Supplier<Stream<String>> s2 = ()->Stream.of("A", "B");

s1.flatMap(v1 -> s2.get()
                   .map(v2 -> tuple(v1, v2)))
  .forEach(System.out::println);

yielding

(1, A)
(1, B)
(2, A)
(2, B)

Note how we have to wrap the second stream in a Supplier because streams can be consumed only once, but the above algorithm is really implementing a nested loop, combining all elements of stream s2 with each element from stream s1. An alternative would be not to use streams but lists (which we will do in subsequent examples, for simplicity):

List<Integer> s1 = Arrays.asList(1, 2);
List<String> s2 = Arrays.asList("A", "B");

s1.stream()
  .flatMap(v1 -> s2.stream()
                   .map(v2 -> tuple(v1, v2)))
  .forEach(System.out::println);

In fact, CROSS JOIN can be chained easily both in SQL and in Java:

SQL

-- Table list syntax
SELECT *
FROM (VALUES( 1 ), ( 2 )) t1(v1), 
     (VALUES('A'), ('B')) t2(v2), 
     (VALUES('X'), ('Y')) t3(v3)

-- CROSS JOIN syntax
SELECT *
FROM       (VALUES( 1 ), ( 2 )) t1(v1)
CROSS JOIN (VALUES('A'), ('B')) t2(v2)
CROSS JOIN (VALUES('X'), ('Y')) t3(v3)

yielding

+----+----+----+
| v1 | v2 | v3 |
+----+----+----+
|  1 |  A |  X |
|  1 |  A |  Y |
|  1 |  B |  X |
|  1 |  B |  Y |
|  2 |  A |  X |
|  2 |  A |  Y |
|  2 |  B |  X |
|  2 |  B |  Y |
+----+----+----+

Java

List<Integer> s1 = Arrays.asList(1, 2);
List<String> s2 = Arrays.asList("A", "B");
List<String> s3 = Arrays.asList("X", "Y");

s1.stream()
  .flatMap(v1 -> s2.stream()
                   .map(v2 -> tuple(v1, v2)))
  .flatMap(v12-> s3.stream()
                   .map(v3 -> tuple(v12.v1, v12.v2, v3)))
  .forEach(System.out::println);

yielding

(1, A, X)
(1, A, Y)
(1, B, X)
(1, B, Y)
(2, A, X)
(2, A, Y)
(2, B, X)
(2, B, Y)

Note how we explicitly unnested the tuples from the first CROSS JOIN operation to form “flat” tuples in the second operation. This is optional, of course.
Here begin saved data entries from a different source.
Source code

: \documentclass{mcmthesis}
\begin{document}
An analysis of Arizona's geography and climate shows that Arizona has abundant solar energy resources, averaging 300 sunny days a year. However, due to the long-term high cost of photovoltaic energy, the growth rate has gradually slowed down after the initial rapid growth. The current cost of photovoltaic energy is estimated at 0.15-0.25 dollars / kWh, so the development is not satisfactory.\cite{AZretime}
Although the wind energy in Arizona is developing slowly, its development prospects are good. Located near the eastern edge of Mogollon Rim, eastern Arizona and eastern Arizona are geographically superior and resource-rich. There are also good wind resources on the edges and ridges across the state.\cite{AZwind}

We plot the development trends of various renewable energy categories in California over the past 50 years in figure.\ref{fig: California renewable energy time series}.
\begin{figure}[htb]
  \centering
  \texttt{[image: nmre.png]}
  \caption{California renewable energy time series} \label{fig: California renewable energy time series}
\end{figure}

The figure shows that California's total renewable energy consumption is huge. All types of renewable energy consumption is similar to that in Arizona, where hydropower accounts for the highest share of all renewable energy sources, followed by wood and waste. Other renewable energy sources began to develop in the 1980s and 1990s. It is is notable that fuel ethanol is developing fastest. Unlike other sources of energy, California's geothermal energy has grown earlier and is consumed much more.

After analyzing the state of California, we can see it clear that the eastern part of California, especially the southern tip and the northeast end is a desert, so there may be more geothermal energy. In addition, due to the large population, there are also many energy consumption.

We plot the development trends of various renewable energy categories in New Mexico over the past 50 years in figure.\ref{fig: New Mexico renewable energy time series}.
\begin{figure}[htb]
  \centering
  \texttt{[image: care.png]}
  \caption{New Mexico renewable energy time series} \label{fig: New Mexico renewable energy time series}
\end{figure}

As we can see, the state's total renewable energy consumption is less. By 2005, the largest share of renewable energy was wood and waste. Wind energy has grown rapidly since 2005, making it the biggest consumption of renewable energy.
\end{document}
Java with jOOλ’s crossJoin()

Us jOOQ developers, we’re a very SQL-oriented people, so it is only natural to have added a crossJoin() convenience method for the above use-case. So our triple-cross join can be written like this:

Seq<Integer> s1 = Seq.of(1, 2);
Seq<String> s2 = Seq.of("A", "B");
Seq<String> s3 = Seq.of("X", "Y");

s1.crossJoin(s2)
  .crossJoin(s3)
  .forEach(System.out::println);

yielding

((1, A), X)
((1, A), Y)
((1, B), X)
((1, B), Y)
((2, A), X)
((2, A), Y)
((2, B), X)
((2, B), Y)

In this case, we didn’t unnest the tuple produced in the first cross join. From a merely relational perspective, this doesn’t matter either. Nested tuples are the same thing as flat tuples. In SQL, we just don’t see the nesting. Of course, we could still unnest as well by adding a single additional mapping:

Seq<Integer> s1 = Seq.of(1, 2);
Seq<String> s2 = Seq.of("A", "B");
Seq<String> s3 = Seq.of("X", "Y");

s1.crossJoin(s2)
  .crossJoin(s3)
  .map(t -> tuple(t.v1.v1, t.v1.v2, t.v2))
  .forEach(System.out::println);

yielding, again

(1, A, X)
(1, A, Y)
(1, B, X)
(1, B, Y)
(2, A, X)
(2, A, Y)
(2, B, X)
(2, B, Y)

(You may have noticed that map() corresponds to SELECT as we’ll see again later on)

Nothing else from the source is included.